Trotz Corona-Pandemie nahmen so viele Schüler wie noch nie an der landesweiten SiP-Veranstaltung teil. Dabei haben Schüler aus ganz Oberösterreich die Möglichkeit, mit ihrer Stimme die bildungspolitische Landschaft mitzugestalten. So konnten Schulen etwa Anträge einbringen und machten das beispielsweise zu den Themen Politische Bildung als eigenes Unterrichtsfach, zur psychischen Gesundheit von Schülern und zu flexiblem Unterricht. „Schülerinnen und Schüler brauchen gerade jetzt eine Chance, die aktuelle Schulpolitik mitzubestimmen, indem sie ihre Meinungen und Anliegen vorstellen, diskutieren und anschließend auch darüber abzustimmen – auch wenn das zur Folge hatte, dass wir die Veranstaltung nicht wie sonst in Linz, sondern vor unseren Laptops und PCs zu Hause absolviert haben. Trotz allem haben uns die Teilnehmerzahlen bestätigt, was uns am Herzen liegt: Gelebte politische Bildung“, erläutert das Team der LSV OÖ.

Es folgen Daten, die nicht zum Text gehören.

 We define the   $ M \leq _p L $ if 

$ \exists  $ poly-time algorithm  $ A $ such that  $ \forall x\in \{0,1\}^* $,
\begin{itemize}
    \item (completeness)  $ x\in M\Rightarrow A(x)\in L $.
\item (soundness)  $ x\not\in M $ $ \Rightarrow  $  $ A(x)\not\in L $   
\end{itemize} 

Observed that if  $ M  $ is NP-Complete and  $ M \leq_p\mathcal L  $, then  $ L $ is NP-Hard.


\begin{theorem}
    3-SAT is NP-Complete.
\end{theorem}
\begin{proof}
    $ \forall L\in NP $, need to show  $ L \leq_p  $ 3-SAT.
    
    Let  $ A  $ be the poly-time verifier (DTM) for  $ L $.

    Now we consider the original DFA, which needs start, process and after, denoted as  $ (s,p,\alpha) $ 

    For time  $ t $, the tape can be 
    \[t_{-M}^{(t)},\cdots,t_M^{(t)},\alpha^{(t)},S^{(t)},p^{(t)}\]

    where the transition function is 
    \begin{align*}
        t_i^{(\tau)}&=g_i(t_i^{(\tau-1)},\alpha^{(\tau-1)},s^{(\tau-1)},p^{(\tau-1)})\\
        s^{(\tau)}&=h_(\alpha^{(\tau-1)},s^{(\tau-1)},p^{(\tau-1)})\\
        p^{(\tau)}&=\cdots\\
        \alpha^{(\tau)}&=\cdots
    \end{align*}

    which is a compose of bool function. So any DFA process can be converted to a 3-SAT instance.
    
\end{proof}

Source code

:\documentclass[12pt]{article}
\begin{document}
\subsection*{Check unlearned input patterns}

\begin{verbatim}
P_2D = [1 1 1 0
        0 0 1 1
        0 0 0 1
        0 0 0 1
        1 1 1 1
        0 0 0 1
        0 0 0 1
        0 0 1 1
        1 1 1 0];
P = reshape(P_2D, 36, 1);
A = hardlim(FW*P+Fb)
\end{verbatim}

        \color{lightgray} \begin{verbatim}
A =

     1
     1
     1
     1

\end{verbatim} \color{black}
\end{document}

„Demokratievermittlung bei Jugendlichen wichtig“

Die LSV OÖ ist die gesetzlich festgelegte und demokratisch gewählte Vertretung aller 190.000 Schüler im Bundesland. Sie setzt sich aus den Bereichen AHS, BMHS und BS zusammen, wobei jeder von ihnen ein achtköpfiges Team hat, an dessen Spitze drei Landesschulsprecher stehen. Die Aufgabe der 24 Mitglieder ist es, sich für die Anliegen von Schülern bei politischen Vertretern und wichtigen Entscheidungsträgern auf Landesebene einzusetzen. „In drei unterschiedlichen Workshops haben Eltern, Pädagogen, Pädagoginnen und Schüler sowie Schülerinnen sehr schlüssige und erfreuliche Erkenntnisse eingebracht, wie Politische Bildung in Schulen weiterentwickelt werden sollte. Ich werde mich dafür einsetzen, weil mir Demokratievermittlung und Politische Bildung vor allem bei Jugendlichen wichtig sind“, sagt Wolfgang Stanek, Präsident des Oberösterreichischen Landtags. Er ist erfreut, dass Politische Bildung ein Teil der SiP-Veranstaltung war.